I don't know how long SymPy has been using Travis but they have given
us a fantastic service (free of charge) for many years. We should
definitely be thankful to them for the huge expense that they have
provided in CPU cycles that we have depended on as part of testing the
correctness of any proposed changes to the main SymPy codebase.
Travis' model for providing services to open source projects has
changed though and it does not look like the new version of their
service would be usable for SymPy.

Although the main changes in Travis' service were due to kick in at
the end of 2020 it seems that they began winding down their provision
of the old service in advance of that which meant that we needed to
switch ASAP. Slowdowns in CI contributed to the delay of the 1.7
release and then made it difficult to keep contributions to SymPy
ticking over after the release.

The situation became urgent and there wasn't much time to discuss
possible alternatives to Travis but Github Actions seemed an obvious
choice so in the little time I had I built a new CI config for Actions
here:
https://github.com/sympy/sympy/blob/8b2b7e4c616677e054d01e997ab940b3150aa89d/.github/workflows/runtests.yml

Today I have disabled Travis from running on pull requests (it will
still run on the master branch after a PR is merged).

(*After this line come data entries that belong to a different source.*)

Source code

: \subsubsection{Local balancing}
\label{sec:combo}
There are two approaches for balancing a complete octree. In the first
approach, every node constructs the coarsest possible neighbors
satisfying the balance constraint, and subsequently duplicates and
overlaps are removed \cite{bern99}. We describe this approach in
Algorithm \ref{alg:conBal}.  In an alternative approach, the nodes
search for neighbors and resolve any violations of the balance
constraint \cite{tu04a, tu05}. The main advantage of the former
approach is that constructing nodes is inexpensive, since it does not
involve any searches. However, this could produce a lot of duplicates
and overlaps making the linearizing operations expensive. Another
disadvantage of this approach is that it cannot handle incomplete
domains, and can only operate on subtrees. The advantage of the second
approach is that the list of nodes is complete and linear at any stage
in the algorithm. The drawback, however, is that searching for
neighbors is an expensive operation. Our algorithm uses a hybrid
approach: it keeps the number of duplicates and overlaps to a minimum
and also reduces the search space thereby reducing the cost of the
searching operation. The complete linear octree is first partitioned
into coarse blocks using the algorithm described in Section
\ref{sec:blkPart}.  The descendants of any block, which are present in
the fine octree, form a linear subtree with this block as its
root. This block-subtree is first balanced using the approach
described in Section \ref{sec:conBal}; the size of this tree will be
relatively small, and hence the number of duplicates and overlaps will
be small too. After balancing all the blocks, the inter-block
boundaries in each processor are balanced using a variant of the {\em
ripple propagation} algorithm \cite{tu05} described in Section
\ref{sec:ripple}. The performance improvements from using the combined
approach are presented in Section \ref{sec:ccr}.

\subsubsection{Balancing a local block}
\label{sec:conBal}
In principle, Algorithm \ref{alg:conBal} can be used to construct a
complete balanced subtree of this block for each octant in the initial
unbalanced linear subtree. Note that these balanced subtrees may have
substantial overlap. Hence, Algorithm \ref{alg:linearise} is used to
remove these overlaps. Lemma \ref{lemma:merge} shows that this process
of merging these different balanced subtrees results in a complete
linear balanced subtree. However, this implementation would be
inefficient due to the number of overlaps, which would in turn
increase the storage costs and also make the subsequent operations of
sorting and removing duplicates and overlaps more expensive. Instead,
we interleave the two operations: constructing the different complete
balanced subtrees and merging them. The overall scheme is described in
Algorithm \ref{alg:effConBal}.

I have also made
the Actions jobs "required" so that a PR can not be merged unless it
passes the tests on Github Actions. That mostly completes the
migration to Actions but I'm sure that there will be more teething
problems or things that I've missed.

For a while now it may be necessary to close and reopen PRs when
reviewing to make sure they run under the new CI. Any PR that
previously failed on Travis will still show with a red "fail" cross
even if subsequent changes have fixed any errors (Travis will not run
again after changes now). The PR will be mergeable if the tests have
passed under Actions but it will still show as having "failed" in
Travis. This also applies to any of the most recently pushed PRs for
which I cancelled the Travis build (Github shows a cancelled Travis
build as having "failed").

In the short term when reviewing a PR:
1) Close and open to rerun the tests under the new CI
2) Ignore any report of failure from Travis

Also could reviewers please pay careful attention to Actions and the
output of the different test jobs for a while?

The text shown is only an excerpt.